Lewis Hamilton demonstrated his love of fashion on Thursday by wearing a bold blue kilt for his news conference ahead of this weekend's Turkish Grand Prix.
It was a notable departure from Mercedes’ usual corporate uniforms and an endorsement of the role fashion plays in enabling the British seven-time champion – dressed this time by Burberry -- to escape the pressures.
"I love being able to separate from the sport," he said. "The intensity of this whole season is difficult for everyone that’s at the track and so to be able to have something else — another outlet, something else that you can focus on — helps take the weight off of it.
"And so when I come back, it always feels fresh when I come to a Grand Prix because it’s not something I’ve been thinking about every day…."

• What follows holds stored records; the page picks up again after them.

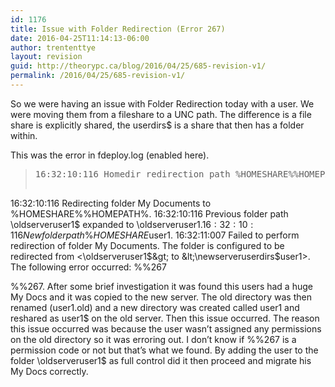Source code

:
 ```yaml
---
id: 1176
title: Issue with Folder Redirection (Error 267)
date: 2016-04-25T11:14:13-06:00
author: trententtye
layout: revision
guid: http://theorypc.ca/blog/2016/04/25/685-revision-v1/
permalink: /2016/04/25/685-revision-v1/
---
```

So we were having an issue with Folder Redirection today with a user. We were moving them from a fileshare to a UNC path. The difference is a file share is explicitly shared, the userdirs$ is a share that then has a folder within.

This was the error in fdeploy.log (enabled here).

> <pre class="lang:default decode:true ">16:32:10:116 Homedir redirection path %HOMESHARE%%HOMEPATH% expanded to \newserveruserdirs$user1.
16:32:10:116 Redirecting folder My Documents to \%HOMESHARE%%HOMEPATH%.
16:32:10:116 Previous folder path \oldserveruser1$ expanded to \oldserveruser1$.
16:32:10:116 New folder path \%HOMESHARE%%HOMEPATH% expanded to \newserveruserdirs$user1.
16:32:11:007 Failed to perform redirection of folder My Documents.
The folder is configured to be redirected from &lt;\oldserveruser1$&gt; to &lt;\newserveruserdirs$user1&gt;.
The following error occurred:
%%267</pre>

%%267. After some brief investigation it was found this users had a huge My Docs and it was copied to the new server. The old directory was then renamed (user1.old) and a new directory was created called user1 and reshared as user1$ on the old server. Then this issue occurred. The reason this issue occurred was because the user wasn&#8217;t assigned any permissions on the old directory so it was erroring out. I don&#8217;t know if %%267 is a permission code or not but that&#8217;s what we found. By adding the user to the folder \oldserveruser1$ as full control did it then proceed and migrate his My Docs correctly.

<!-- AddThis Advanced Settings generic via filter on the_content -->

<!-- AddThis Share Buttons generic via filter on the_content -->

Since scoring his 100th victory by winning the Russian Grand Prix two weeks ago, Hamilton said he had "blown off steam" by attending fashion shows in Paris. In September, he hosted a table for young black designers at the Met Gala in New York.
"I love the fashion scene," Hamilton explained at the Istanbul Park circuit. "When you’re in a fashion week, for example, you’re surrounded by people from all different walks of life, expressing themselves in different ways.
"I love that environment where I’m able to be able to express myself."
He conceded that wearing a kilt in the paddock was "quite daring", adding "Formula One’s not focused on fashion… It’s obviously very corporate and there is actually no fashion in F1."
Turning his attention to his enthralling title duel with Red Bull’s Max Verstappen, in which he holds a two-point lead, he echoed the Dutchman's comments about shrugging off the pressures.
"What an amazing season it has been so far," he said. "It’s been super exciting for the fans.. We finally see two teams neck and neck, which is amazing and, of course, we want to win, but you’ve got to learn to let that not overtake everything in your life."
Hamilton played down the prospect of taking a grid penalty for a new fourth power unit this weekend, as Verstappen did in Sochi where he raced from the back of the grid to finish second.
"At the moment, I still have (engines) number two and three," he said. "I don't envisage us taking another at the moment, but that could change."
Last year in Turkey, Hamilton struggled in qualifying and was only sixth on the grid, but produced his most spectacular victory of the season to clinch his seventh drivers’ title in torrential rain.
"It was a challenging weekend as a team so to come out on top, with no real mistakes in the race, it was an emotional time," he said.